Welcome to the podcast! Even though market dominant prices increased on August 29 with the largest percentage increase in years, we are still awaiting a final determination from the DC District Court on whether or not the PRC had the authority under Title 39, section 3622 to allow the USPS to exceed CPI-U as a price cap per class of mail.
As you may recall, the industry filed a stay of implementation earlier this year that was denied. An appeal was filed, and oral arguments were scheduled for September 13. Well, that recently occurred, and I listened to the roughly one hour and fifteen-minute hearing which included arguments from the industry, represented by Ayesha Kahn from Potomac Law Group, USPS lawyers, and the DOJ representing the decision of the PRC.

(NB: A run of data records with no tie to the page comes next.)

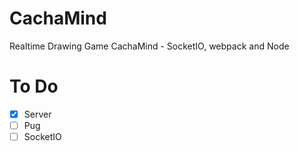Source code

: # CachaMind

Realtime Drawing Game CachaMind - SocketIO, webpack and Node

# To Do

- [x] Server
- [ ] Pug
- [ ] SocketIO
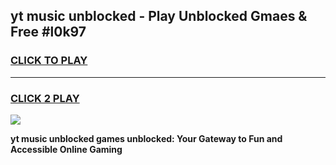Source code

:
## yt music unblocked - Play Unblocked Gmaes & Free #l0k97
<h3>
<a href="https://news.freeplayer.one?title=yt_music_unblocked&ref=24F">CLICK TO PLAY</a></h3>
<hr>

<h3>
<a href="https://news.freeplayer.one?title=yt_music_unblocked&ref=24F">CLICK 2 PLAY</a>
  
</h3>

<a href="https://news.freeplayer.one?title=yt_music_unblocked&ref=24F/"><img src="https://clearcache.store/games.png"></a>


**yt music unblocked games unblocked: Your Gateway to Fun and Accessible Online Gaming**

The basic summary of the hearing was that industry believes the PRC overstepped its authority under Title 39, section 3622 by effectively removing the CPI-U price cap through the introduction of the additional pricing adders, which I discussed in a prior podcast. The USPS, of course, appreciated the additional pricing authority but argued it didn’t go far enough and wanted even more pricing latitude. And the DOJ, in a somewhat surprising move, effectively said they stand by their position that they had the authority per the langue in Title 39 to exceed CPI and didn’t have any prepared remarks but were happy to answer any questions.
As I’ve noted before, I’m twelve years short of a law degree so I certainly am grossly underqualified to provide a legal position on this. However, I can say that the entire decision here seems to rest solely on a single sentence as part of Title 39, section 3622 d(3). Here is what this section specifically states.

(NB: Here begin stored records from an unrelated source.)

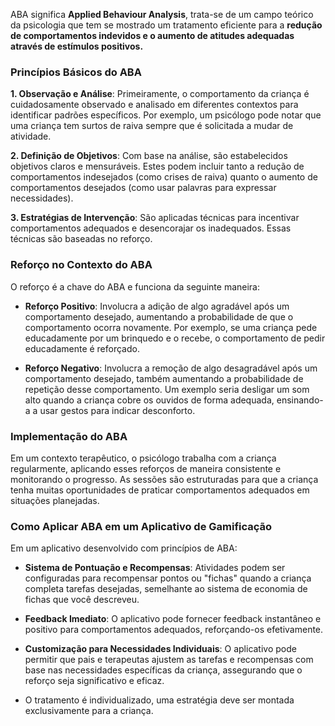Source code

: ABA significa **Applied Behaviour Analysis**, trata-se de um campo teórico da psicologia que tem se mostrado um tratamento eficiente para a **redução de comportamentos indevidos e o aumento de atitudes adequadas através de estímulos positivos.**

### Princípios Básicos do ABA

**1. Observação e Análise**: Primeiramente, o comportamento da criança é cuidadosamente observado e analisado em diferentes contextos para identificar padrões específicos. Por exemplo, um psicólogo pode notar que uma criança tem surtos de raiva sempre que é solicitada a mudar de atividade.

**2. Definição de Objetivos**: Com base na análise, são estabelecidos objetivos claros e mensuráveis. Estes podem incluir tanto a redução de comportamentos indesejados (como crises de raiva) quanto o aumento de comportamentos desejados (como usar palavras para expressar necessidades).

**3. Estratégias de Intervenção**: São aplicadas técnicas para incentivar comportamentos adequados e desencorajar os inadequados. Essas técnicas são baseadas no reforço.

### Reforço no Contexto do ABA

O reforço é a chave do ABA e funciona da seguinte maneira:

- **Reforço Positivo**: Involucra a adição de algo agradável após um comportamento desejado, aumentando a probabilidade de que o comportamento ocorra novamente. Por exemplo, se uma criança pede educadamente por um brinquedo e o recebe, o comportamento de pedir educadamente é reforçado.
    
- **Reforço Negativo**: Involucra a remoção de algo desagradável após um comportamento desejado, também aumentando a probabilidade de repetição desse comportamento. Um exemplo seria desligar um som alto quando a criança cobre os ouvidos de forma adequada, ensinando-a a usar gestos para indicar desconforto.
    

### Implementação do ABA

Em um contexto terapêutico, o psicólogo trabalha com a criança regularmente, aplicando esses reforços de maneira consistente e monitorando o progresso. As sessões são estruturadas para que a criança tenha muitas oportunidades de praticar comportamentos adequados em situações planejadas.

### Como Aplicar ABA em um Aplicativo de Gamificação

Em um aplicativo desenvolvido com princípios de ABA:

- **Sistema de Pontuação e Recompensas**: Atividades podem ser configuradas para recompensar pontos ou "fichas" quando a criança completa tarefas desejadas, semelhante ao sistema de economia de fichas que você descreveu.
- **Feedback Imediato**: O aplicativo pode fornecer feedback instantâneo e positivo para comportamentos adequados, reforçando-os efetivamente.
- **Customização para Necessidades Individuais**: O aplicativo pode permitir que pais e terapeutas ajustem as tarefas e recompensas com base nas necessidades específicas da criança, assegurando que o reforço seja significativo e eficaz.

- O tratamento é individualizado, uma estratégia deve ser montada exclusivamente para a criança.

Ten years after the date of enactment of the Postal Accountability and Enhancement Act and as appropriate thereafter, the Commission shall review the system for regulating rates and classes for market-dominant products established under this section to determine if the system is achieving the objectives in subsection (b), taking into account the factors in subsection (c). If the Commission determines, after notice and opportunity for public comment, that the system is not achieving the objectives in subsection (b), taking into account the factors in subsection (c), the Commission may, by regulation, make such modification or adopt such alternative system for regulating rates and classes for market-dominant products as necessary to achieve the objectives.
It is the second sentence in this paragraph that is the main point in all of this. The question for the DC District Court is simply this: Does the language in this Law allow the PRC to adopt an entirely different methodology including uncapped pricing authority as long as the objectives in section b are achieved? Well, let’s look at section b, which includes nine objectives:
- To maximize incentives to reduce costs and increase efficiency.

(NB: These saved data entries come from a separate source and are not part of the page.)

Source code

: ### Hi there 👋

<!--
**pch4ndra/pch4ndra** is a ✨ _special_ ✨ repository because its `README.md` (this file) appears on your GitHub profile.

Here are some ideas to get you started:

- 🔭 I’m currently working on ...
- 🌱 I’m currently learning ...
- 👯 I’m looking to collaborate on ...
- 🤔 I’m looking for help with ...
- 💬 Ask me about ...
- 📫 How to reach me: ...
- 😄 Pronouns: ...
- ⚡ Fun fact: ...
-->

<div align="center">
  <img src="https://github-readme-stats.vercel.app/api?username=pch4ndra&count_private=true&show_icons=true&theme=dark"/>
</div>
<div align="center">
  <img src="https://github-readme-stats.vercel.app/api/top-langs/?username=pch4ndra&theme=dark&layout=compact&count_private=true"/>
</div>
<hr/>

- To create predictability and stability in rates.
- To maintain high quality service standards established under section 3691.
- To allow the Postal Service pricing flexibility.
- To assure adequate revenues, including retained earnings, to maintain financial stability.
- To reduce the administrative burden and increase the transparency of the ratemaking process.
- To enhance mail security and deter terrorism.
- To establish and maintain a just and reasonable schedule for rates and classifications, however the objective under this paragraph shall not be construed to prohibit the Postal Service from making changes of unequal magnitude within, between, or among classes of mail.
- To allocate the total institutional costs of the Postal Service appropriately between market-dominant and competitive products.
As I’ve shared in a prior podcast, one of the major points of PAEA from the industry’s perspective was for predictability and stability in pricing. However, having a pricing methodology without a cap seems to go against this. Moreover, I am certainly many in the mailing industry would argue that the additional pricing adders provided by the PRC are not necessarily “just and reasonable”. Indeed, one of the positions of the industry is that the PRC’s changes were capricious.
In my opinion, it seems odd to me that Congress would intentionally delegate their authority through the language in 3622 d(3) to the PRC to effectively and completely change the Law of Title 39. If Congress wanted the PRC, after ten-years, to completely eliminate the price cap then perhaps they should have stated it more clearly in this section.
This is a major decision for the court to consider and it could have a significant impact on the entire mailing industry. However, we likely will not know a final decision until early next year. In the meantime, we need to move forward with the new prices including a market competitive increase that goes into effect October 1.
On a related note, though I’m not certain if the timing was tied to the oral arguments on September 13, the USPS filed a notice with the PRC on September 15 outlining a new cadence of price increases for market dominant products. Beginning in July of 2022, the USPS will file price adjustments twice per year in July and January. They are not changing market dominant prices in January of 2022 but will very likely file for a market competitive increase pending a Board of Governors and PRC approval.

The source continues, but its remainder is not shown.